[Opening INFORMATION SUPPLIED section]
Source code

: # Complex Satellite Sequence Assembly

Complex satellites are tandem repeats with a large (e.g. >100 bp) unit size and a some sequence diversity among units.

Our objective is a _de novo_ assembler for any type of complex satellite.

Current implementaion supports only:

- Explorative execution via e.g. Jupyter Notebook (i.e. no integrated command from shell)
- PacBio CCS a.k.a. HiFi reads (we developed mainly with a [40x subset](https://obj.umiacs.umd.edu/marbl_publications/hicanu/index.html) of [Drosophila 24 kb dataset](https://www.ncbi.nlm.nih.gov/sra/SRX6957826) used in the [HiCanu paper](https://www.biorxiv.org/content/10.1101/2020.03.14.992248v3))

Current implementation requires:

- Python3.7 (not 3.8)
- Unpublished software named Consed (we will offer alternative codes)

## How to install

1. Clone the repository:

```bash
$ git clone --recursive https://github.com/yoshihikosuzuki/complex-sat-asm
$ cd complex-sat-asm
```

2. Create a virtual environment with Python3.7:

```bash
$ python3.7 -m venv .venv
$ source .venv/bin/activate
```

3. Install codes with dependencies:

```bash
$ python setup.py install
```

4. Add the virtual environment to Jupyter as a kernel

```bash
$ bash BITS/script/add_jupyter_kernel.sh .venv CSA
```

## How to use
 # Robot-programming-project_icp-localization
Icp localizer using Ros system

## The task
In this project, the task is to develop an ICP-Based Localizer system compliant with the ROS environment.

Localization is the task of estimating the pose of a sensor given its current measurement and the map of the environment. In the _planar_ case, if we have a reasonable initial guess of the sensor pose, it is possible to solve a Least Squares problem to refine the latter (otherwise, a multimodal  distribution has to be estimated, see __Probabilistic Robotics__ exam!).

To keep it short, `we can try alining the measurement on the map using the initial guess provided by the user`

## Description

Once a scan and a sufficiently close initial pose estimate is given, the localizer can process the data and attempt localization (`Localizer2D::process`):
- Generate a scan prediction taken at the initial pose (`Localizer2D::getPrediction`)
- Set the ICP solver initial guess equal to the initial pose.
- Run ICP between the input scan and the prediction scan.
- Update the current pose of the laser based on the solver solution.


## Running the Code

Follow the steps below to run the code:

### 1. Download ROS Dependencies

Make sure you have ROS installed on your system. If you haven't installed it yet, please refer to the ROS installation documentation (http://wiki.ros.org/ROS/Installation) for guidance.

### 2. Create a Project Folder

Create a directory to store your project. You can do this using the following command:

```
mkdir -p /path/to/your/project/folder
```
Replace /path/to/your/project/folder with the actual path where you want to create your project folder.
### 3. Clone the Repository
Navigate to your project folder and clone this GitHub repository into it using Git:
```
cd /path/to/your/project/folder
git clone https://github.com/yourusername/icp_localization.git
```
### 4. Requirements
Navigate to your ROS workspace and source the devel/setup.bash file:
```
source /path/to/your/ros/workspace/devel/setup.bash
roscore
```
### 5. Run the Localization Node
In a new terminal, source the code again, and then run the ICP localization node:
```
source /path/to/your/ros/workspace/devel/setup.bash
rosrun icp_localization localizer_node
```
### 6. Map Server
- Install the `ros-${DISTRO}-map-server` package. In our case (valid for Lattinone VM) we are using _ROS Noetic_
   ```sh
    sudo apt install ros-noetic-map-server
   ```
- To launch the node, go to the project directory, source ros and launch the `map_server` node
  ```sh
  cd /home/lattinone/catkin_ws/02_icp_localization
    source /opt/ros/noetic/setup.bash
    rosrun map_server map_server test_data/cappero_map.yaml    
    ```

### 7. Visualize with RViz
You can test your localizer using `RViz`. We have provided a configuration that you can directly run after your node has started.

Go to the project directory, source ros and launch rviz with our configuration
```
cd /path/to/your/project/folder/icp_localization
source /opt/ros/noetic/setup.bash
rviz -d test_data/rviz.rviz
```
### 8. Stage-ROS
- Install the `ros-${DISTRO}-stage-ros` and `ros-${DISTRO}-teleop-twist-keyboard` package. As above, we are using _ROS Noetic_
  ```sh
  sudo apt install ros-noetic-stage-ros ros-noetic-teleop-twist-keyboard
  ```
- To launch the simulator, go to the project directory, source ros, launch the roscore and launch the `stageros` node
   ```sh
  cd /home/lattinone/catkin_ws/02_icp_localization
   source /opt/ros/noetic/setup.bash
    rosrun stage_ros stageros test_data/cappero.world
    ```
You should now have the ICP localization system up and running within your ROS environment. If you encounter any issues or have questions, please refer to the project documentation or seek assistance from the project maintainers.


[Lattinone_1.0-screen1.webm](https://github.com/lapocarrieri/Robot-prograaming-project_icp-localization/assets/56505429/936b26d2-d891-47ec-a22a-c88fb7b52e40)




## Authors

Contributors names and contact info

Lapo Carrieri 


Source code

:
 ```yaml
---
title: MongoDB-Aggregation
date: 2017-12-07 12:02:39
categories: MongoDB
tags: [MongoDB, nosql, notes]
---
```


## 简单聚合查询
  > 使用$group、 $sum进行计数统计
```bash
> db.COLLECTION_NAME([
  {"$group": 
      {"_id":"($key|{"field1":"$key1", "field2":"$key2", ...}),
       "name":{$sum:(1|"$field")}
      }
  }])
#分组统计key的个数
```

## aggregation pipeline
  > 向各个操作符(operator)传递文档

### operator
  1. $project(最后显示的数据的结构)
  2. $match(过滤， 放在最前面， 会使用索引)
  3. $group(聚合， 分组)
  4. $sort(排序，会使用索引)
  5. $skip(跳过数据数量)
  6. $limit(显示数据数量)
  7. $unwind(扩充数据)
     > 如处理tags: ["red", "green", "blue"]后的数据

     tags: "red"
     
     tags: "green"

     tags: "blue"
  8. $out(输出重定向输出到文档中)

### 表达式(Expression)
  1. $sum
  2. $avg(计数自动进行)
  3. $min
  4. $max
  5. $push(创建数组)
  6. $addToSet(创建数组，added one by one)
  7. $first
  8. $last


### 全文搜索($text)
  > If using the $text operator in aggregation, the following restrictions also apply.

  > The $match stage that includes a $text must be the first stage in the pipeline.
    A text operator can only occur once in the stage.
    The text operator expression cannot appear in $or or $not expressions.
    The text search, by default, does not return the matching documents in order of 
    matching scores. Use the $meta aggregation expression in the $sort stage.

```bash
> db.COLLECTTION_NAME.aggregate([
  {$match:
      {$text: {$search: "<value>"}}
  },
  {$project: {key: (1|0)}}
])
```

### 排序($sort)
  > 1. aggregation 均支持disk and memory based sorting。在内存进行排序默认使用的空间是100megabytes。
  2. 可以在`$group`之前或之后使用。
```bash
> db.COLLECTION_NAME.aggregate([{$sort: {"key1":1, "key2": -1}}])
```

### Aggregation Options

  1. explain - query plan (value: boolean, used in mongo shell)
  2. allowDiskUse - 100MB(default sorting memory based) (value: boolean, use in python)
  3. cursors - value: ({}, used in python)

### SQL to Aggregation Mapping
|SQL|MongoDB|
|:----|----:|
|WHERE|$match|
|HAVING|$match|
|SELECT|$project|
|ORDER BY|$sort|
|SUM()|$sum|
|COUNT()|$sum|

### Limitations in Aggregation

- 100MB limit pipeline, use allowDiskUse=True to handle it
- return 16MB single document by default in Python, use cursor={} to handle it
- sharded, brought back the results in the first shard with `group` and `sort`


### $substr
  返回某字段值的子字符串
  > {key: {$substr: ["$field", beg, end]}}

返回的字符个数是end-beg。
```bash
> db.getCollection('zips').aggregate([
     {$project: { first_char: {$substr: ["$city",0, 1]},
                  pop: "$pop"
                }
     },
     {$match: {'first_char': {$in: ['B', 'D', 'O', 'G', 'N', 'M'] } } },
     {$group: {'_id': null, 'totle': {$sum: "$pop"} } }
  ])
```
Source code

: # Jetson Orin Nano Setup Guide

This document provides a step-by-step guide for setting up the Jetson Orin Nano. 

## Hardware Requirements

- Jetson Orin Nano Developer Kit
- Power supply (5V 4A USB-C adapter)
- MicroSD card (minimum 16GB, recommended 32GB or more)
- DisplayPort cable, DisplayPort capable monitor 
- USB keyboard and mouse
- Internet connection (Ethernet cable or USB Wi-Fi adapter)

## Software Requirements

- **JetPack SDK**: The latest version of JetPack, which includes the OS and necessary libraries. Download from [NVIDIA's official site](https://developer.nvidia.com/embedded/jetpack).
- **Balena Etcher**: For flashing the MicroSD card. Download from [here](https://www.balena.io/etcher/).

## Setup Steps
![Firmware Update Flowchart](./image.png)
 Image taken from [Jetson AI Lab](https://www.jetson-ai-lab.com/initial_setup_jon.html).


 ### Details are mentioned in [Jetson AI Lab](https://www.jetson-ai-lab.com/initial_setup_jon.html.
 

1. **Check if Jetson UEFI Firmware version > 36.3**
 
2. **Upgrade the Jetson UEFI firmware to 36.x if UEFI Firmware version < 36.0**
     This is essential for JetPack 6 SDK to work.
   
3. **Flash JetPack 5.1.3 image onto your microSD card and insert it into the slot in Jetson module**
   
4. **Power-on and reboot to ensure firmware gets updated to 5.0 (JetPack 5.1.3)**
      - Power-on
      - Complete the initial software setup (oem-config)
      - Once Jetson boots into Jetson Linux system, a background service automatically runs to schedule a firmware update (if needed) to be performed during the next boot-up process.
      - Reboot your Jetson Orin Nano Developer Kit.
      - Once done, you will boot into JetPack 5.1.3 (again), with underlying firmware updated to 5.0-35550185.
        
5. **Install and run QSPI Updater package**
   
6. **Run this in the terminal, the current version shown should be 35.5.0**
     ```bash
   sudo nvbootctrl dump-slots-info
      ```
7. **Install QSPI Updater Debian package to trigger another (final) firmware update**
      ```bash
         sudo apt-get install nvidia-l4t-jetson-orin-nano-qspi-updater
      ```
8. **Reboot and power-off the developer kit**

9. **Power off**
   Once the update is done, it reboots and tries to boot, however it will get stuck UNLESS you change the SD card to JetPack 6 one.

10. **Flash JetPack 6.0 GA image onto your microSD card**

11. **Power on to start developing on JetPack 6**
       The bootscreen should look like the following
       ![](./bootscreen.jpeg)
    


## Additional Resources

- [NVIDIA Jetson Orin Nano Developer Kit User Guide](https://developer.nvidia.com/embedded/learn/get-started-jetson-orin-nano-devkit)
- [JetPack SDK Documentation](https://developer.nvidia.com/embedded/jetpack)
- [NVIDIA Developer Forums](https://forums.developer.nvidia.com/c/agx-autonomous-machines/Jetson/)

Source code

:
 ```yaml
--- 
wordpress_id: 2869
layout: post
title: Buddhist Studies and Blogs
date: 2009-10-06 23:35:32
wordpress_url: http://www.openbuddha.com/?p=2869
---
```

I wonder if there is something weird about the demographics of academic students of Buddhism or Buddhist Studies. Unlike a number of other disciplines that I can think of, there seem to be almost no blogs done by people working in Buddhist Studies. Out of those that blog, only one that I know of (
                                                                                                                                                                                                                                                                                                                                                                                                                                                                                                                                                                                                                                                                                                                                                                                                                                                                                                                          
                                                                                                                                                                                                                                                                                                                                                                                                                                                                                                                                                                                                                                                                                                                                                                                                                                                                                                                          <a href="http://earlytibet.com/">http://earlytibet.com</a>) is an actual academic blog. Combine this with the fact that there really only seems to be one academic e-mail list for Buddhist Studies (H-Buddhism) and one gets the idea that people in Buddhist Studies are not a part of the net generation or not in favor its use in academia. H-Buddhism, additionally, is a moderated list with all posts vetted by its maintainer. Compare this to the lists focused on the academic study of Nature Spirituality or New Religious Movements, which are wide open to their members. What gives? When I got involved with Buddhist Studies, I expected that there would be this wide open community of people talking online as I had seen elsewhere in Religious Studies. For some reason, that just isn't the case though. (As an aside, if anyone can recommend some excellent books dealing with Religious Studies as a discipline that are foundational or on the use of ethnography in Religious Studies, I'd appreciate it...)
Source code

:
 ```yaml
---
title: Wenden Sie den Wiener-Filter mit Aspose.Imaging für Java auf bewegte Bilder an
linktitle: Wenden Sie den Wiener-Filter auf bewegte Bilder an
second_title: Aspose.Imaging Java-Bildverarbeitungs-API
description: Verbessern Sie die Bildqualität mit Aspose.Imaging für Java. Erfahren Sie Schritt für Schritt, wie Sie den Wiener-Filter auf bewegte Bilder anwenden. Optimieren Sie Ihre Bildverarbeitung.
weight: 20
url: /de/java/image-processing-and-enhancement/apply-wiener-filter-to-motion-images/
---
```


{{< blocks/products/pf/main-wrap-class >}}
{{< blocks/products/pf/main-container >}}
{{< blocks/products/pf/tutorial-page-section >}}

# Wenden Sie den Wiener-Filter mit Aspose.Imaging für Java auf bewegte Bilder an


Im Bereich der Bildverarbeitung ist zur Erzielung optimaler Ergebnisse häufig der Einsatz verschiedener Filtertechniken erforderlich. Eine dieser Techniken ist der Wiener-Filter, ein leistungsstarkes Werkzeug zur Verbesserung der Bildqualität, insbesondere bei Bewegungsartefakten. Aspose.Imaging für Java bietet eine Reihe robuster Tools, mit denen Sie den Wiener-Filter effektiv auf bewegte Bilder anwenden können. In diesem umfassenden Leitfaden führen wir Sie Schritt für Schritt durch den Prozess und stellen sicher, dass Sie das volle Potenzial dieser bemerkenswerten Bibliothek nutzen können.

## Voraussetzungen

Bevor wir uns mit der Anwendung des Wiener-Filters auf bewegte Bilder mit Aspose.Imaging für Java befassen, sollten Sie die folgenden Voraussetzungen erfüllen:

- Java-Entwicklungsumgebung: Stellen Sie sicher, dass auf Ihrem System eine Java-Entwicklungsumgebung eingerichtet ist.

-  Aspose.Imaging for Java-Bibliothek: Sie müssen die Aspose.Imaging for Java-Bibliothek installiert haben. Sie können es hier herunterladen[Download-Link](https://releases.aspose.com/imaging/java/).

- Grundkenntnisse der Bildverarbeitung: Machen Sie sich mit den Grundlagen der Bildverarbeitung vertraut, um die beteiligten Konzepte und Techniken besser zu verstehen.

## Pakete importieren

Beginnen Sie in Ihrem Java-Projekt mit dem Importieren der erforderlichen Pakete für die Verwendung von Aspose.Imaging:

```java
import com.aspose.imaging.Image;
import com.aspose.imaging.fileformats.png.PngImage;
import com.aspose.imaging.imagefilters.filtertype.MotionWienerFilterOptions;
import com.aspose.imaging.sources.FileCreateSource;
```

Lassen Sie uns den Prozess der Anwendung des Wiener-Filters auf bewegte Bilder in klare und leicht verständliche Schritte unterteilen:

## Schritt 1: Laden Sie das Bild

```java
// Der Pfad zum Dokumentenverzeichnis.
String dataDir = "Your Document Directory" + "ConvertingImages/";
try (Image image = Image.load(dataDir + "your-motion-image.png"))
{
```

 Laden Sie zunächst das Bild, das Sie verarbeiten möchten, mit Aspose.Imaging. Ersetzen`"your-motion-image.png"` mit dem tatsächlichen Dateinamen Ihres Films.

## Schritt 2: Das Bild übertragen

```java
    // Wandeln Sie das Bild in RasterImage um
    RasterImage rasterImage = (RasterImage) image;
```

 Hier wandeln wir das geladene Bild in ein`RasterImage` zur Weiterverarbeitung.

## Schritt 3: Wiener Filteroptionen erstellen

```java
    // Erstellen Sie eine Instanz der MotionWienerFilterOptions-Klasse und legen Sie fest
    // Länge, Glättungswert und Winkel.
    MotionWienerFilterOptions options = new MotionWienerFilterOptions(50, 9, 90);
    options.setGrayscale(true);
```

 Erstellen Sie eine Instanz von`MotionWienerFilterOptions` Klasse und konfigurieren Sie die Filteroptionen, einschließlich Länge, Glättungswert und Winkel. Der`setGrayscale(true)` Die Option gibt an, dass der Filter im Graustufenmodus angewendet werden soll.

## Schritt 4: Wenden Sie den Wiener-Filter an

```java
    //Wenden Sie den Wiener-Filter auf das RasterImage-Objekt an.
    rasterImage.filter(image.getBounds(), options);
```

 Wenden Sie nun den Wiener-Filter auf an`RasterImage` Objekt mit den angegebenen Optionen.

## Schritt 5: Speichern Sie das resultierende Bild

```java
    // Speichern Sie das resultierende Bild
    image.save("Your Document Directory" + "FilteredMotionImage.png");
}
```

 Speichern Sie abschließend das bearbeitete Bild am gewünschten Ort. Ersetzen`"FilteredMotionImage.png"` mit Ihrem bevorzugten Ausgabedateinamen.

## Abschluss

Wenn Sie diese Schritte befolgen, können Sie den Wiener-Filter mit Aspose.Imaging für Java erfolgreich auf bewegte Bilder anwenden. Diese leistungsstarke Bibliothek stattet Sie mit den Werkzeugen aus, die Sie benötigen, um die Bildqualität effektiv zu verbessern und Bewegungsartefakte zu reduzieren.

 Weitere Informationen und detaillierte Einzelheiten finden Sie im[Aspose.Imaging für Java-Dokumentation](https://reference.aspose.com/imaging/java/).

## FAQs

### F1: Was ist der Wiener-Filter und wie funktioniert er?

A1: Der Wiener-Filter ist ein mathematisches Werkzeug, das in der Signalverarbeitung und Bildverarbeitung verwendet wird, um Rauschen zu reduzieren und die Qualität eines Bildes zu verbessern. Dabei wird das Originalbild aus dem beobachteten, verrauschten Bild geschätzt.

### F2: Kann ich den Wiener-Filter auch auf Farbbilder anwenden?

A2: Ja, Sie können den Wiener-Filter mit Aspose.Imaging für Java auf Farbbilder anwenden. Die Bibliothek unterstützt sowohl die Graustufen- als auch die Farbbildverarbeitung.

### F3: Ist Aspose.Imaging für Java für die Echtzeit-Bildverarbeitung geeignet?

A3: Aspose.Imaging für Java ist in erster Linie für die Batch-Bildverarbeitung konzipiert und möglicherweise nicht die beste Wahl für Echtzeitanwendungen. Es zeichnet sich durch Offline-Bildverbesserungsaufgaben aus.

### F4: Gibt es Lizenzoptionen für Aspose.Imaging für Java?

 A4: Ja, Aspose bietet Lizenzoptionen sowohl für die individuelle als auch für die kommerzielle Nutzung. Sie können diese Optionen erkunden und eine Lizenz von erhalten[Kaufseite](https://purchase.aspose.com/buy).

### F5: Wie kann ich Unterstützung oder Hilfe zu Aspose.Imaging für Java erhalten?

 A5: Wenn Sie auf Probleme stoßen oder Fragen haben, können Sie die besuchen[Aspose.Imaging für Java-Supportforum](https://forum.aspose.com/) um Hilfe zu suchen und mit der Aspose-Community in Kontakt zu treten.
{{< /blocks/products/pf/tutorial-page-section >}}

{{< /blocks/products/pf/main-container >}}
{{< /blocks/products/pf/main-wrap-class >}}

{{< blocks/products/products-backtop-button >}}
[Closing INFORMATION SUPPLIED section]
EXERCISE DETAILS: Only one stretch of the data above is needed. Restate it word for word, from the line containing "in the pipeline." through the line containing "### 排序($sort)", both ends included.

EXERCISE ANSWER:
  > The $match stage that includes a $text must be the first stage in the pipeline.
    A text operator can only occur once in the stage.
    The text operator expression cannot appear in $or or $not expressions.
    The text search, by default, does not return the matching documents in order of 
    matching scores. Use the $meta aggregation expression in the $sort stage.

```bash
> db.COLLECTTION_NAME.aggregate([
  {$match:
      {$text: {$search: "<value>"}}
  },
  {$project: {key: (1|0)}}
])
```

### 排序($sort)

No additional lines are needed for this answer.